This month, I set out to read the Machine Learning Design Patterns book with the goal of deepening my knowledge and stimulating new ideas for future work. I set out to read 75 pages, but thanks to well-written and easily digestible pages, I managed to read 126 pages.
My reading covered two main topics: common challenges in machine learning and data representation design patterns. Here are some key learnings from the book:
- Data quality: There must be completeness in both the train and test datasets. In image recognition, the labels must contain all the types of classifications that the models aim to learn, or else the model won’t learn to recognize those images or will give incorrect labels. In prediction, train and test data must contain thorough presentation of the population or the model will not be effective. A common example is a model trained to predict house prices of mansions will not do well on small condominiums when given the same input features.
- Data drift: It is essentially to continuously monitor model inputs for drift. This refers to when the input features change over time yet the model stays static. For example, take a sentiment classification model trained on early 2000’s data but still running today without retraining. This model would not understand new vocabulary and its connotation, thus leading to worse outcomes in classification.
- Data scaling and transformation: Machine learning models work well with data scaled to specific range, say 0 to 1 or -1 to 1. This is models because model optimizes like values in this range and that models can be sensitive to mismatched magnitudes of different features. To get this scale, options include min-max scaling, z-score normalization, and the clipping of outlier values. In addition, log transforms can be used on non-linear data to get it into a normal distribution prior to normalization.

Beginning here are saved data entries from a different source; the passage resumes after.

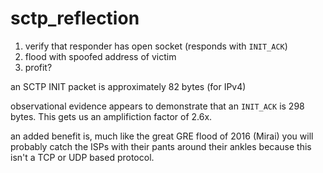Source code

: # sctp\_reflection

1. verify that responder has open socket (responds with `INIT_ACK`)
2. flood with spoofed address of victim
3. profit?

an SCTP INIT packet is approximately 82 bytes (for IPv4)

observational evidence appears to demonstrate that an `INIT_ACK` is 298 bytes. This gets us an amplifiction factor of 2.6x.

an added benefit is, much like the great GRE flood of 2016 (Mirai) you will probably catch the ISPs with their
pants around their ankles because this isn't a TCP or UDP based protocol.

- Data embedding: When data is represented in high dimensionality, such as one-hot encoding of a feature with many values, embeddings are quite useful. When data is one-hot encoded, relationships between each of the values is lost. By adding an embedding layer which represents this data in a lower dimensional space, the model can understand the closeness between each of the feature values and also take in fewer inputs (say a two value embedding versus many one-hot encoded variables).
It makes sense that the book focuses so much on ideas like data drift, data transformation, and lower dimensionality embeddings since data work itself is 80+ percent of machine learning systems. The models themselves are often straight forward, generally applied out of the box by industry practitioners, except in the most complex or niche use cases. Academics and research scientists will continue to innovate with models, but that’s not the focus of this book or most applied machine learning roles.
On to October.